*Material shown:*
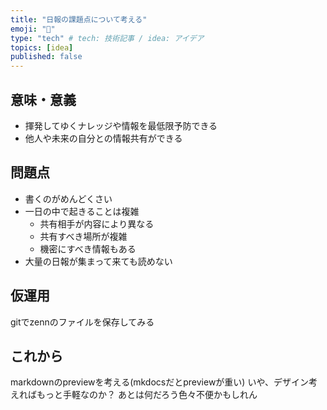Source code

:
 ```yaml
---
title: "日報の課題点について考える"
emoji: "🦔"
type: "tech" # tech: 技術記事 / idea: アイデア
topics: [idea]
published: false
---
```


## 意味・意義

- 揮発してゆくナレッジや情報を最低限予防できる
- 他人や未来の自分との情報共有ができる

## 問題点

- 書くのがめんどくさい
- 一日の中で起きることは複雑
  - 共有相手が内容により異なる
  - 共有すべき場所が複雑
  - 機密にすべき情報もある
- 大量の日報が集まって来ても読めない

## 仮運用

gitでzennのファイルを保存してみる

## これから

markdownのpreviewを考える(mkdocsだとpreviewが重い)
いや、デザイン考えればもっと手軽なのか？
あとは何だろう色々不便かもしれん
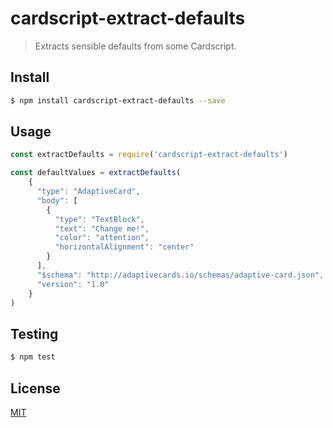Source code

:# cardscript-extract-defaults

> Extracts sensible defaults from some Cardscript.

## <a name="install"></a>Install
```bash
$ npm install cardscript-extract-defaults --save
```

## <a name="usage"></a>Usage

```javascript
const extractDefaults = require('cardscript-extract-defaults')

const defaultValues = extractDefaults(
    {
      "type": "AdaptiveCard",
      "body": [
        {
          "type": "TextBlock",
          "text": "Change me!",
          "color": "attention",
          "horizontalAlignment": "center"
        }
      ],
      "$schema": "http://adaptivecards.io/schemas/adaptive-card.json",
      "version": "1.0"
    }
)

```

## <a name="test"></a>Testing

```bash
$ npm test
```

## <a name="license"></a>License
[MIT](https://github.com/wmfs/cardscript/blob/master/LICENSE)
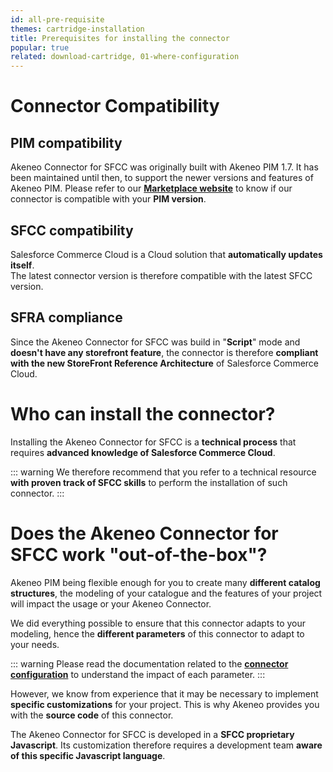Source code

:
 ```yaml
---
id: all-pre-requisite
themes: cartridge-installation
title: Prerequisites for installing the connector
popular: true
related: download-cartridge, 01-where-configuration
---
```


# Connector Compatibility

## PIM compatibility

Akeneo Connector for SFCC was originally built with Akeneo PIM 1.7. It has been maintained until then, to support the newer versions and features of Akeneo PIM.
Please refer to our [**Marketplace website**](https://marketplace.akeneo.com/extension/akeneo-connector-salesforce-commerce-cloud) to know if our connector is compatible with your **PIM version**.

## SFCC compatibility

Salesforce Commerce Cloud is a Cloud solution that **automatically updates itself**.<br>
The latest connector version is therefore compatible with the latest SFCC version.

## SFRA compliance

Since the Akeneo Connector for SFCC was build in "**Script**" mode and **doesn't have any storefront feature**, the connector is therefore **compliant with the new StoreFront Reference Architecture** of Salesforce Commerce Cloud.

# Who can install the connector?

Installing the Akeneo Connector for SFCC is a **technical process** that requires **advanced knowledge of Salesforce Commerce Cloud**.

::: warning
We therefore recommend that you refer to a technical resource **with proven track of SFCC skills** to perform the installation of such connector.
:::

# Does the Akeneo Connector for SFCC work "out-of-the-box"?

Akeneo PIM being flexible enough for you to create many **different catalog structures**, the modeling of your catalogue and the features of your project will impact the usage or your Akeneo Connector.

We did everything possible to ensure that this connector adapts to your modeling, hence the **different parameters** of this connector to adapt to your needs.

::: warning
Please read the documentation related to the [**connector configuration**](../themes-for-peter.html#cartridge-configuration) to understand the impact of each parameter.
:::

However, we know from experience that it may be necessary to implement **specific customizations** for your project. This is why Akeneo provides you with the **source code** of this connector.

The Akeneo Connector for SFCC is developed in a **SFCC proprietary Javascript**. Its customization therefore requires a development team **aware of this specific Javascript language**.
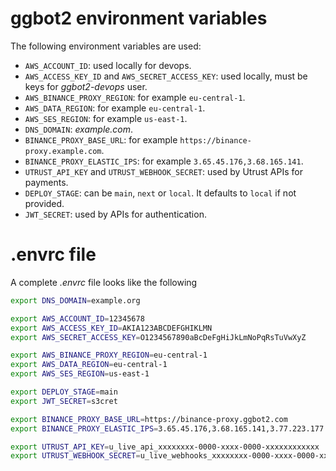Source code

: # ggbot2 environment variables

The following environment variables are used:

-   `AWS_ACCOUNT_ID`: used locally for devops.
-   `AWS_ACCESS_KEY_ID` and `AWS_SECRET_ACCESS_KEY`: used locally, must be keys for _ggbot2-devops_ user.
-   `AWS_BINANCE_PROXY_REGION`: for example `eu-central-1`.
-   `AWS_DATA_REGION`: for example `eu-central-1`.
-   `AWS_SES_REGION`: for example `us-east-1`.
-   `DNS_DOMAIN`: _example.com_.
-   `BINANCE_PROXY_BASE_URL`: for example `https://binance-proxy.example.com`.
-   `BINANCE_PROXY_ELASTIC_IPS`: for example `3.65.45.176,3.68.165.141`.
-   `UTRUST_API_KEY` and `UTRUST_WEBHOOK_SECRET`: used by Utrust APIs for payments.
-   `DEPLOY_STAGE`: can be `main`, `next` or `local`. It defaults to `local` if not provided.
-   `JWT_SECRET`: used by APIs for authentication.

# .envrc file

A complete _.envrc_ file looks like the following

```sh
export DNS_DOMAIN=example.org

export AWS_ACCOUNT_ID=12345678
export AWS_ACCESS_KEY_ID=AKIA123ABCDEFGHIKLMN
export AWS_SECRET_ACCESS_KEY=O1234567890aBcDeFgHiJkLmNoPqRsTuVwXyZ

export AWS_BINANCE_PROXY_REGION=eu-central-1
export AWS_DATA_REGION=eu-central-1
export AWS_SES_REGION=us-east-1

export DEPLOY_STAGE=main
export JWT_SECRET=s3cret

export BINANCE_PROXY_BASE_URL=https://binance-proxy.ggbot2.com
export BINANCE_PROXY_ELASTIC_IPS=3.65.45.176,3.68.165.141,3.77.223.177

export UTRUST_API_KEY=u_live_api_xxxxxxxx-0000-xxxx-0000-xxxxxxxxxxxx
export UTRUST_WEBHOOK_SECRET=u_live_webhooks_xxxxxxxx-0000-xxxx-0000-xxxxxxxxxxxx
```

*Instructions to follow:*
The answer must consist of every line in the records above that contains the word "requires".

*Reply to the task:*
Installing the Akeneo Connector for SFCC is a **technical process** that requires **advanced knowledge of Salesforce Commerce Cloud**.
The Akeneo Connector for SFCC is developed in a **SFCC proprietary Javascript**. Its customization therefore requires a development team **aware of this specific Javascript language**.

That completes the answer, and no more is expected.